This document represents a proposal only. This proposal can also be considered only applicable for repositories that require it for performance/scaling reasons or for server environments that desire some of the side-effects.

See also AtomicRepositoryLayoutPlan and ReadLockPlan for related topics.

Deficiencies in Existing Store Format

Mercurial's existing store model is based on separate file(s) per logical tracked path. If you have 100,000 files under version control, there will be at least 100,000 files (plus directory entries) in the .hg/store directory. The unbound growth of number of files in the .hg directory poses a number of problems:

It's worth explicitly calling out performance problems on Windows. On that platform, unbundling mozilla-central is several minutes slower than on other platforms because closing file handles that have been appended to is slow on NTFS. This can be mitigated by doing I/O on separate threads, but the underlying problem is still there.

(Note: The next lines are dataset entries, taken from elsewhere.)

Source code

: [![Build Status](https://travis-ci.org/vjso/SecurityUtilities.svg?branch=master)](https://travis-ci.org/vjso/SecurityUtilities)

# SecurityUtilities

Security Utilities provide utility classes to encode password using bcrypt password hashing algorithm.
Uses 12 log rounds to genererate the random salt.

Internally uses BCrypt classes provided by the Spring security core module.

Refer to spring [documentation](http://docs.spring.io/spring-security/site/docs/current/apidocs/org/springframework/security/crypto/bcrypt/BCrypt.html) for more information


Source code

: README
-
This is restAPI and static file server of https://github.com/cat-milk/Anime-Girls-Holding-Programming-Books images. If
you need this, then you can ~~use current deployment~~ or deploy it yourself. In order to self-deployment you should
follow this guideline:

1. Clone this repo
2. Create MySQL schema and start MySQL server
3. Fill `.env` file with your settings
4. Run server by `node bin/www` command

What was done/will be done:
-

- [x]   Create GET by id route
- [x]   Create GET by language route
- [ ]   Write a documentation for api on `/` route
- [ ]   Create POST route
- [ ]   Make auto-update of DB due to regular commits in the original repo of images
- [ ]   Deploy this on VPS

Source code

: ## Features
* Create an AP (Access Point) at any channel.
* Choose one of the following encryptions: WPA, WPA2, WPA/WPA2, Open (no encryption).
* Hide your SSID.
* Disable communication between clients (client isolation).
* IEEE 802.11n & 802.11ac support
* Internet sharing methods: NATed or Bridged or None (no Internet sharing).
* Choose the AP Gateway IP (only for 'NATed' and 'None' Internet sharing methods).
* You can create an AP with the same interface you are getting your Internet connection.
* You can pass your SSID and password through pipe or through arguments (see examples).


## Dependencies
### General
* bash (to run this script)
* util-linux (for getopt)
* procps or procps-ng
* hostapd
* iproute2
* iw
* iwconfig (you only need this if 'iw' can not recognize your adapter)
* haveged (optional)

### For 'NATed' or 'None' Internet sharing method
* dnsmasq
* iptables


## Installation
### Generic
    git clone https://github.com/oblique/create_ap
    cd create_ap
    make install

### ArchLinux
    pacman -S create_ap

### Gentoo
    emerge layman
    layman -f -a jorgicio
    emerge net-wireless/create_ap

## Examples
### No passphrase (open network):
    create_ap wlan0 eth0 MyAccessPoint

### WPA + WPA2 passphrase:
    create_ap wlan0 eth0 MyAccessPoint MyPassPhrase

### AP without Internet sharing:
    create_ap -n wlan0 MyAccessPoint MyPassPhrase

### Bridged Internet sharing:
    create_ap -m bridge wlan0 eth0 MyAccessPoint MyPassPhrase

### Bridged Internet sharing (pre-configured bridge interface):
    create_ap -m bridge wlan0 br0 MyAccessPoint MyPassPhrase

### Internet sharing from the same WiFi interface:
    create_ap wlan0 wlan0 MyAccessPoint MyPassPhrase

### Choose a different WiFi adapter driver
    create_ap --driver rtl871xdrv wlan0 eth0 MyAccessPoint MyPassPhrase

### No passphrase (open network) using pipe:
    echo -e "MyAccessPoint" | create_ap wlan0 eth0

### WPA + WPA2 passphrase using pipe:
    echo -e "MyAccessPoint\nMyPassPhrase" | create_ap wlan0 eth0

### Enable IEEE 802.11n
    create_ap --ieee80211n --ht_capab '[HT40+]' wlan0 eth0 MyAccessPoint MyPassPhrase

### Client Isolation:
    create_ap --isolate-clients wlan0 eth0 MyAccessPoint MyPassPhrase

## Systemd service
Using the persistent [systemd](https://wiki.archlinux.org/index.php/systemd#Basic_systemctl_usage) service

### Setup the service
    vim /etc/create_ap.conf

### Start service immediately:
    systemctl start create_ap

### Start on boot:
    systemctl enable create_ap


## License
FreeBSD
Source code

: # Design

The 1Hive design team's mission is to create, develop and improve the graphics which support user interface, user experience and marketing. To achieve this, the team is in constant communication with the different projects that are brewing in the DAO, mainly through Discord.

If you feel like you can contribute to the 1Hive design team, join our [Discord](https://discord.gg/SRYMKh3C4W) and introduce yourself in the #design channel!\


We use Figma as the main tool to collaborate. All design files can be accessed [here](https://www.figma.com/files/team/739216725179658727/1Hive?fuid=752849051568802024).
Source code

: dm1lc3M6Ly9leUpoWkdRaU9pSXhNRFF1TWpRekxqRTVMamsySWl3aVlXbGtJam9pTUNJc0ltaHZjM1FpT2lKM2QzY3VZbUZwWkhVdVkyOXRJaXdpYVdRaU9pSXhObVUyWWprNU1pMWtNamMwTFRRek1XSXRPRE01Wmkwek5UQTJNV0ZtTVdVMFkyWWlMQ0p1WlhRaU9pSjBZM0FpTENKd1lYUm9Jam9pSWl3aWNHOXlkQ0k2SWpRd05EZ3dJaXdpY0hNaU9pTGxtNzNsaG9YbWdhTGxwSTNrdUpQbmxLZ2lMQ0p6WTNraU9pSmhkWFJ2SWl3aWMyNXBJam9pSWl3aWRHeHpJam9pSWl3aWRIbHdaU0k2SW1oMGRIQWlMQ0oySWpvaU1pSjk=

There are also related problems from the separate file per logical track path storage model and the (append-only) store format of today:

The goal of this plan is to establish a new repository store format that relies on fewer files and doesn't suffer from some of the inefficiencies and scaling concerns of the existing model.

Advantages of Existing Store Format

Before we design a new store format, it's worth calling out what the existing store model gets right:

Desirable Properties

Now that we've outlined the advantages and disadvantages of the existing store format, let's piece together a list of desirable properties for the new store format:

Brainstorming Store Formats

Before we dive into the new proposed store, it is important to confront some realities.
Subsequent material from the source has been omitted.